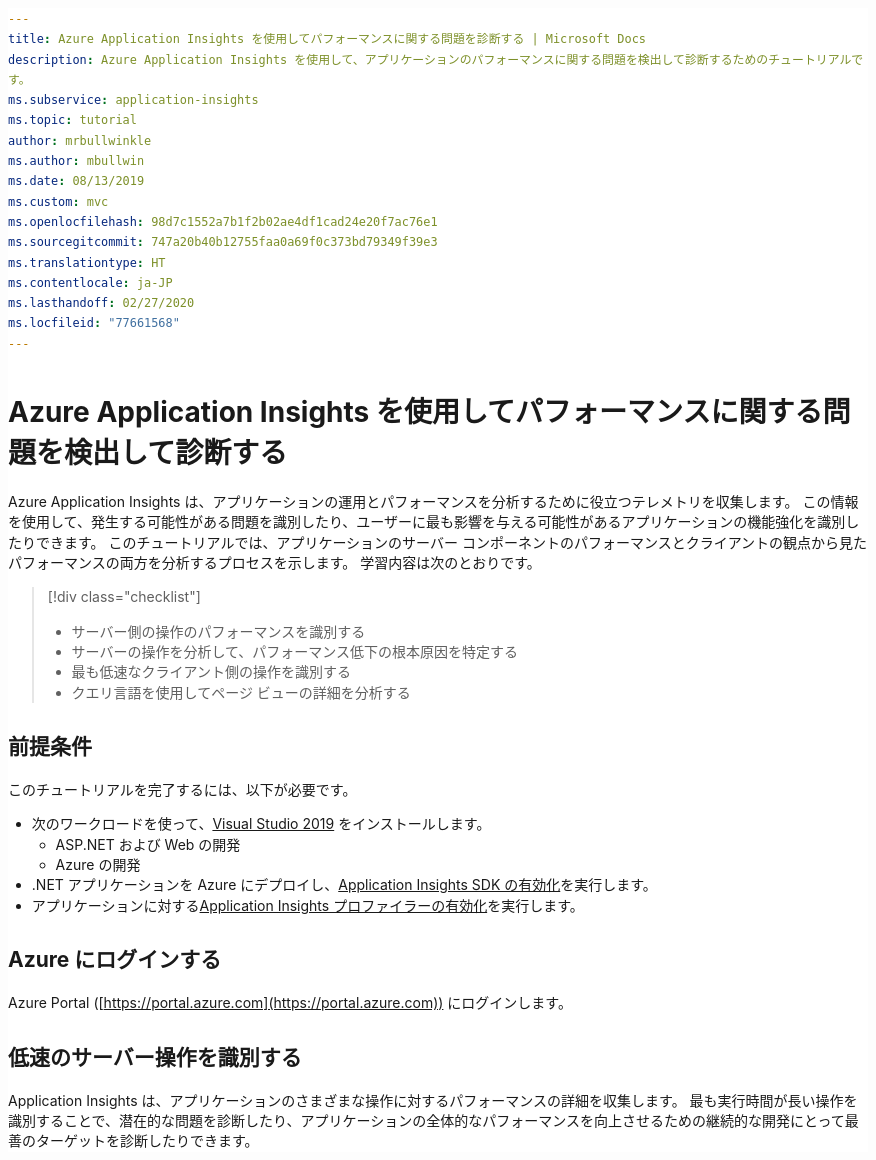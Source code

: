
 ```yaml
---
title: Azure Application Insights を使用してパフォーマンスに関する問題を診断する | Microsoft Docs
description: Azure Application Insights を使用して、アプリケーションのパフォーマンスに関する問題を検出して診断するためのチュートリアルです。
ms.subservice: application-insights
ms.topic: tutorial
author: mrbullwinkle
ms.author: mbullwin
ms.date: 08/13/2019
ms.custom: mvc
ms.openlocfilehash: 98d7c1552a7b1f2b02ae4df1cad24e20f7ac76e1
ms.sourcegitcommit: 747a20b40b12755faa0a69f0c373bd79349f39e3
ms.translationtype: HT
ms.contentlocale: ja-JP
ms.lasthandoff: 02/27/2020
ms.locfileid: "77661568"
---
```

# <a name="find-and-diagnose-performance-issues-with-azure-application-insights"></a>Azure Application Insights を使用してパフォーマンスに関する問題を検出して診断する

Azure Application Insights は、アプリケーションの運用とパフォーマンスを分析するために役立つテレメトリを収集します。  この情報を使用して、発生する可能性がある問題を識別したり、ユーザーに最も影響を与える可能性があるアプリケーションの機能強化を識別したりできます。  このチュートリアルでは、アプリケーションのサーバー コンポーネントのパフォーマンスとクライアントの観点から見たパフォーマンスの両方を分析するプロセスを示します。  学習内容は次のとおりです。

> [!div class="checklist"]
> * サーバー側の操作のパフォーマンスを識別する
> * サーバーの操作を分析して、パフォーマンス低下の根本原因を特定する
> * 最も低速なクライアント側の操作を識別する
> * クエリ言語を使用してページ ビューの詳細を分析する


## <a name="prerequisites"></a>前提条件

このチュートリアルを完了するには、以下が必要です。

- 次のワークロードを使って、[Visual Studio 2019](https://www.visualstudio.com/downloads/) をインストールします。
    - ASP.NET および Web の開発
    - Azure の開発
- .NET アプリケーションを Azure にデプロイし、[Application Insights SDK の有効化](../../azure-monitor/app/asp-net.md)を実行します。
- アプリケーションに対する[Application Insights プロファイラーの有効化](../../azure-monitor/app/profiler.md#installation)を実行します。

## <a name="log-in-to-azure"></a>Azure にログインする
Azure Portal ([https://portal.azure.com](https://portal.azure.com)) にログインします。

## <a name="identify-slow-server-operations"></a>低速のサーバー操作を識別する
Application Insights は、アプリケーションのさまざまな操作に対するパフォーマンスの詳細を収集します。 最も実行時間が長い操作を識別することで、潜在的な問題を診断したり、アプリケーションの全体的なパフォーマンスを向上させるための継続的な開発にとって最善のターゲットを診断したりできます。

****************************************

- _Work instructions_:
Filter the listing above by the word "を実行します"; copy each line that passes.

- _Expected answer_:
- .NET アプリケーションを Azure にデプロイし、[Application Insights SDK の有効化](../../azure-monitor/app/asp-net.md)を実行します。
- アプリケーションに対する[Application Insights プロファイラーの有効化](../../azure-monitor/app/profiler.md#installation)を実行します。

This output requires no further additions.